■ WORK ORDER
The stretch from the line with "offer potential solutions." through the line with "enabling detailed analysis." in the records below: write it out exactly, and nothing else.

■ TASK INPUTS
◇ ◇ ◇ ◇ ◇ ◇ ◇
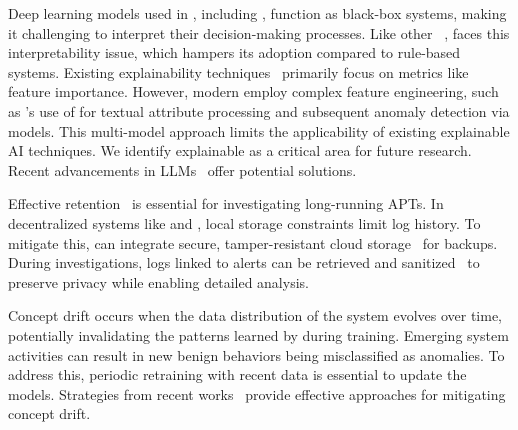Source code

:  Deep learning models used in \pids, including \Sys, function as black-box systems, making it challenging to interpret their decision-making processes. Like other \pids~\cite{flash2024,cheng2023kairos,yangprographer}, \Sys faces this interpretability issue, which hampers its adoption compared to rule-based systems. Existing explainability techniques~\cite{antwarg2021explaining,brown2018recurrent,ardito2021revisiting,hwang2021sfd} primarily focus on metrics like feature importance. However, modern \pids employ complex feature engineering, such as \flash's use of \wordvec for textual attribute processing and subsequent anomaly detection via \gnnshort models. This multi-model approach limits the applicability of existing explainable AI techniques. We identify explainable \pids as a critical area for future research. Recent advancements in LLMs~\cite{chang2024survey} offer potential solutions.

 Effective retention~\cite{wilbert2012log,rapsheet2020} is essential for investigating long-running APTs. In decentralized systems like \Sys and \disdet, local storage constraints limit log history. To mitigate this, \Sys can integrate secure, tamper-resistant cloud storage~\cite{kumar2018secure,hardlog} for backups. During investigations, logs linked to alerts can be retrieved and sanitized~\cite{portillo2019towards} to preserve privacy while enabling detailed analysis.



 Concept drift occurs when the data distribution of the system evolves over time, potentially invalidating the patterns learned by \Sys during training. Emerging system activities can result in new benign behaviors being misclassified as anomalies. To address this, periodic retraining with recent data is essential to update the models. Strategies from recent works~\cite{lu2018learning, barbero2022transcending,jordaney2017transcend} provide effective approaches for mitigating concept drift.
◇ ◇ ◇ ◇ ◇ ◇ ◇
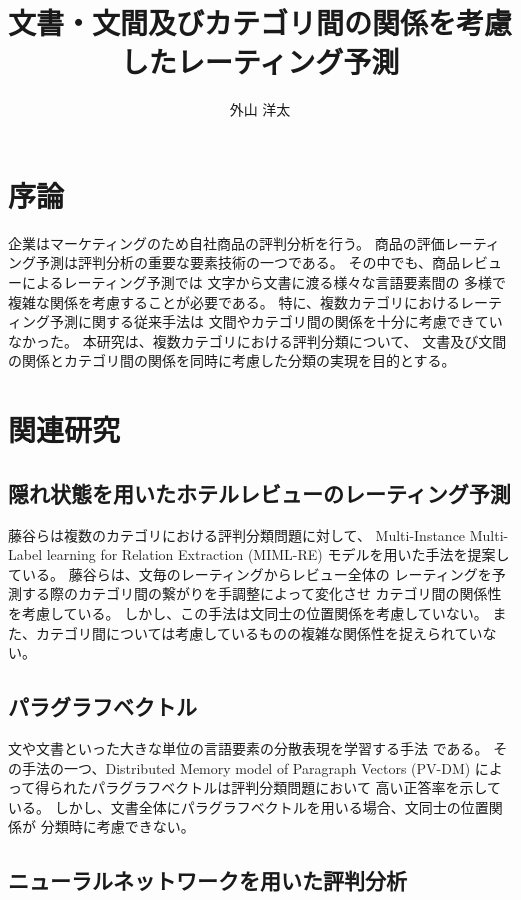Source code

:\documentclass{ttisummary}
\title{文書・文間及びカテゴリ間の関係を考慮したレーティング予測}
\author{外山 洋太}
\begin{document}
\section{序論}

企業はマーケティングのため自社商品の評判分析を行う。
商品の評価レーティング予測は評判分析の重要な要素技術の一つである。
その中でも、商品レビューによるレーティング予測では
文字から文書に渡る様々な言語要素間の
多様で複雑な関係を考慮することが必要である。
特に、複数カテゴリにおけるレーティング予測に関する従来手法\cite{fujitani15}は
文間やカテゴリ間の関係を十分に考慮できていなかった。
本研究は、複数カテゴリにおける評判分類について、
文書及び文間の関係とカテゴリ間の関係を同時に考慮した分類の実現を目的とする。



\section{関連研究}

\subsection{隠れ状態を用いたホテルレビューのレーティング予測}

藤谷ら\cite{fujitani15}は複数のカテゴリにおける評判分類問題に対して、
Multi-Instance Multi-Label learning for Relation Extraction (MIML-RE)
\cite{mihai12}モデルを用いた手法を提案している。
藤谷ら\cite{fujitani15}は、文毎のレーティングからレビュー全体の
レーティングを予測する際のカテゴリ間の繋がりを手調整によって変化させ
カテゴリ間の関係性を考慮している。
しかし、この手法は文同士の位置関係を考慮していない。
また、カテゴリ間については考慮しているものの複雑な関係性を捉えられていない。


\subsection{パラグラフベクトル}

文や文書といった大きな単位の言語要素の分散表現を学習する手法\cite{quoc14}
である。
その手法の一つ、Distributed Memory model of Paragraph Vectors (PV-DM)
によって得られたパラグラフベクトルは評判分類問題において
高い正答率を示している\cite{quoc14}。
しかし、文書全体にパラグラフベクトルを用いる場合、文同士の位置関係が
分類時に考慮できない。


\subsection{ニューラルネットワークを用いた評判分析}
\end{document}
◇ ◇ ◇ ◇ ◇ ◇ ◇
■ RESPONSE BELOW
:  Deep learning models used in \pids, including \Sys, function as black-box systems, making it challenging to interpret their decision-making processes. Like other \pids~\cite{flash2024,cheng2023kairos,yangprographer}, \Sys faces this interpretability issue, which hampers its adoption compared to rule-based systems. Existing explainability techniques~\cite{antwarg2021explaining,brown2018recurrent,ardito2021revisiting,hwang2021sfd} primarily focus on metrics like feature importance. However, modern \pids employ complex feature engineering, such as \flash's use of \wordvec for textual attribute processing and subsequent anomaly detection via \gnnshort models. This multi-model approach limits the applicability of existing explainable AI techniques. We identify explainable \pids as a critical area for future research. Recent advancements in LLMs~\cite{chang2024survey} offer potential solutions.

 Effective retention~\cite{wilbert2012log,rapsheet2020} is essential for investigating long-running APTs. In decentralized systems like \Sys and \disdet, local storage constraints limit log history. To mitigate this, \Sys can integrate secure, tamper-resistant cloud storage~\cite{kumar2018secure,hardlog} for backups. During investigations, logs linked to alerts can be retrieved and sanitized~\cite{portillo2019towards} to preserve privacy while enabling detailed analysis.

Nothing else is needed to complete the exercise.